What lines below include the word "Mineur"? Copy each one.
Content starts
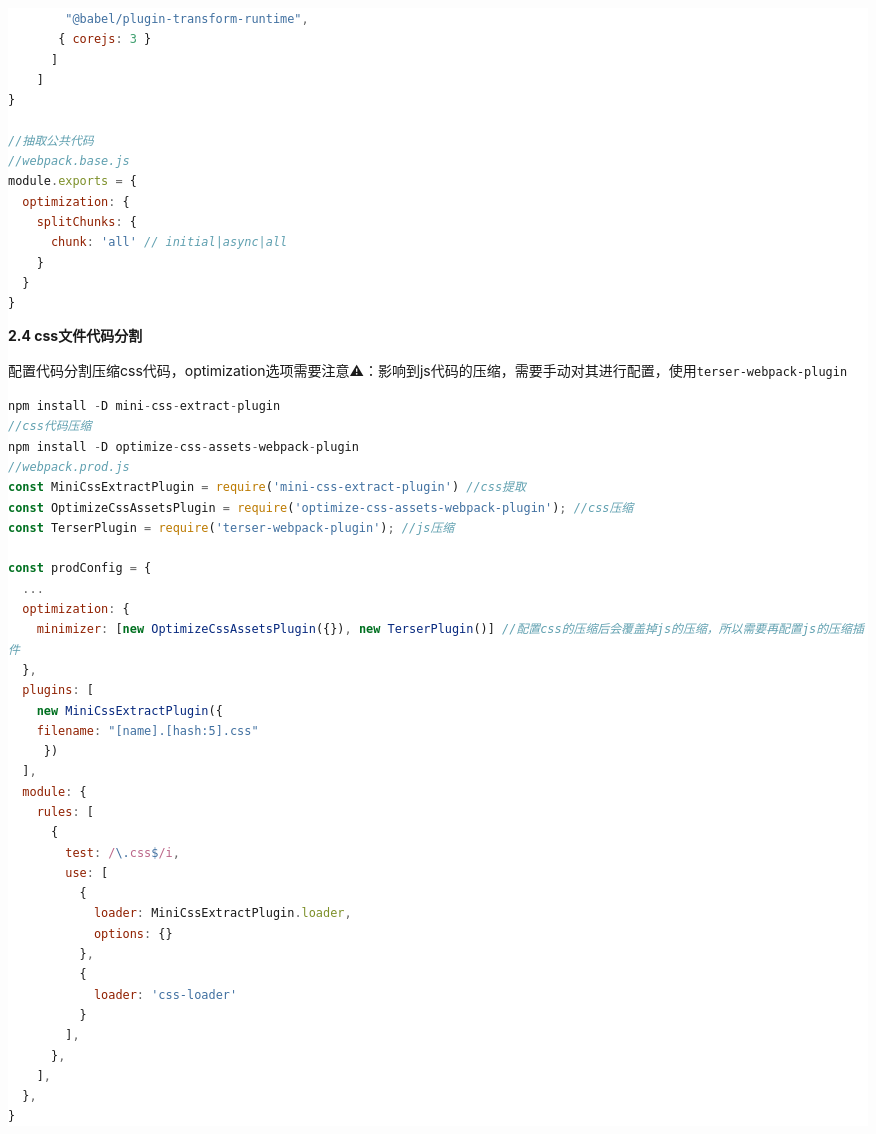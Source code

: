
 ```javascript
	    "@babel/plugin-transform-runtime",
       { corejs: 3 }
	  ]
	]	
}

//抽取公共代码
//webpack.base.js
module.exports = {
  optimization: {
    splitChunks: {
      chunk: 'all' // initial|async|all
    }
  }
}
```

**2.4 css文件代码分割**

配置代码分割压缩css代码，optimization选项需要注意⚠️：影响到js代码的压缩，需要手动对其进行配置，使用`terser-webpack-plugin`

```javascript
npm install -D mini-css-extract-plugin
//css代码压缩
npm install -D optimize-css-assets-webpack-plugin 
//webpack.prod.js
const MiniCssExtractPlugin = require('mini-css-extract-plugin') //css提取
const OptimizeCssAssetsPlugin = require('optimize-css-assets-webpack-plugin'); //css压缩
const TerserPlugin = require('terser-webpack-plugin'); //js压缩

const prodConfig = {
  ...
  optimization: {
    minimizer: [new OptimizeCssAssetsPlugin({}), new TerserPlugin()] //配置css的压缩后会覆盖掉js的压缩，所以需要再配置js的压缩插件
  },
  plugins: [
    new MiniCssExtractPlugin({
    filename: "[name].[hash:5].css"
 	 })
  ],
  module: {
    rules: [
      {
        test: /\.css$/i,
        use: [
          {
            loader: MiniCssExtractPlugin.loader,
            options: {}
          },
          {
            loader: 'css-loader'
          }
        ],
      },
    ],
  },
}
```
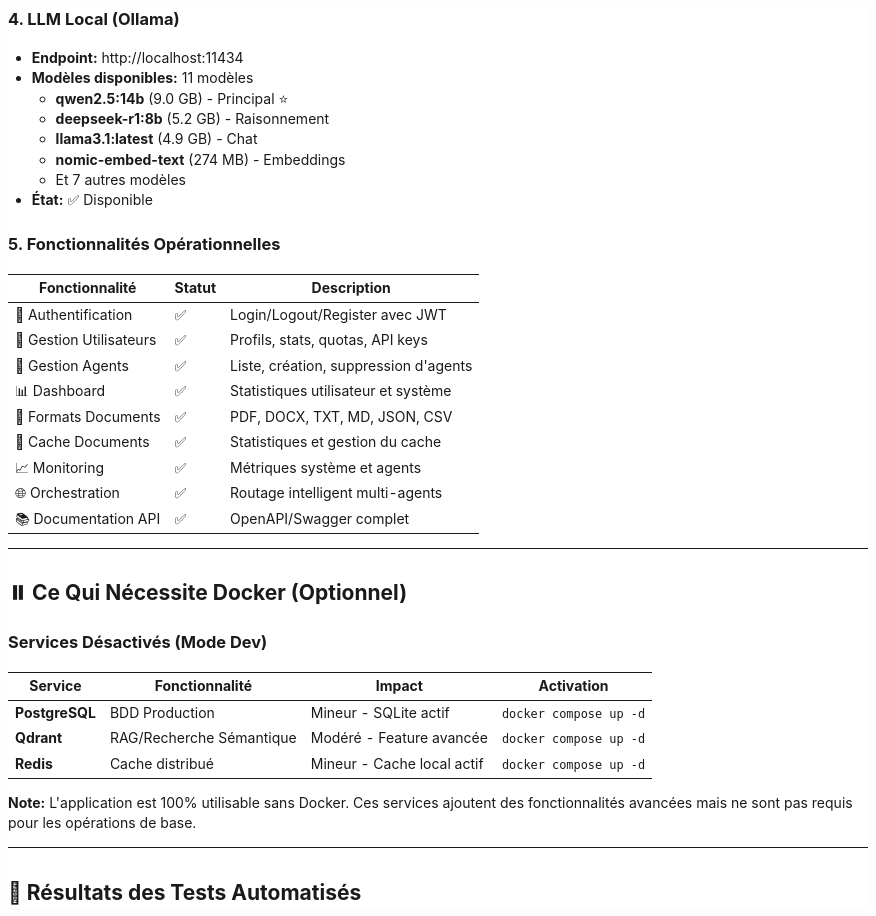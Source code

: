 ### 4. LLM Local (Ollama)
- **Endpoint:** http://localhost:11434
- **Modèles disponibles:** 11 modèles
  - **qwen2.5:14b** (9.0 GB) - Principal ⭐
  - **deepseek-r1:8b** (5.2 GB) - Raisonnement
  - **llama3.1:latest** (4.9 GB) - Chat
  - **nomic-embed-text** (274 MB) - Embeddings
  - Et 7 autres modèles
- **État:** ✅ Disponible

### 5. Fonctionnalités Opérationnelles

| Fonctionnalité | Statut | Description |
|----------------|--------|-------------|
| 🔐 Authentification | ✅ | Login/Logout/Register avec JWT |
| 👤 Gestion Utilisateurs | ✅ | Profils, stats, quotas, API keys |
| 🤖 Gestion Agents | ✅ | Liste, création, suppression d'agents |
| 📊 Dashboard | ✅ | Statistiques utilisateur et système |
| 📄 Formats Documents | ✅ | PDF, DOCX, TXT, MD, JSON, CSV |
| 💾 Cache Documents | ✅ | Statistiques et gestion du cache |
| 📈 Monitoring | ✅ | Métriques système et agents |
| 🌐 Orchestration | ✅ | Routage intelligent multi-agents |
| 📚 Documentation API | ✅ | OpenAPI/Swagger complet |

---

## ⏸️ Ce Qui Nécessite Docker (Optionnel)

### Services Désactivés (Mode Dev)

| Service | Fonctionnalité | Impact | Activation |
|---------|---------------|--------|------------|
| **PostgreSQL** | BDD Production | Mineur - SQLite actif | `docker compose up -d` |
| **Qdrant** | RAG/Recherche Sémantique | Modéré - Feature avancée | `docker compose up -d` |
| **Redis** | Cache distribué | Mineur - Cache local actif | `docker compose up -d` |

**Note:** L'application est 100% utilisable sans Docker. Ces services ajoutent des fonctionnalités avancées mais ne sont pas requis pour les opérations de base.

---

## 🎯 Résultats des Tests Automatisés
Content ends
> Response
| **PostgreSQL** | BDD Production | Mineur - SQLite actif | `docker compose up -d` |
| **Redis** | Cache distribué | Mineur - Cache local actif | `docker compose up -d` |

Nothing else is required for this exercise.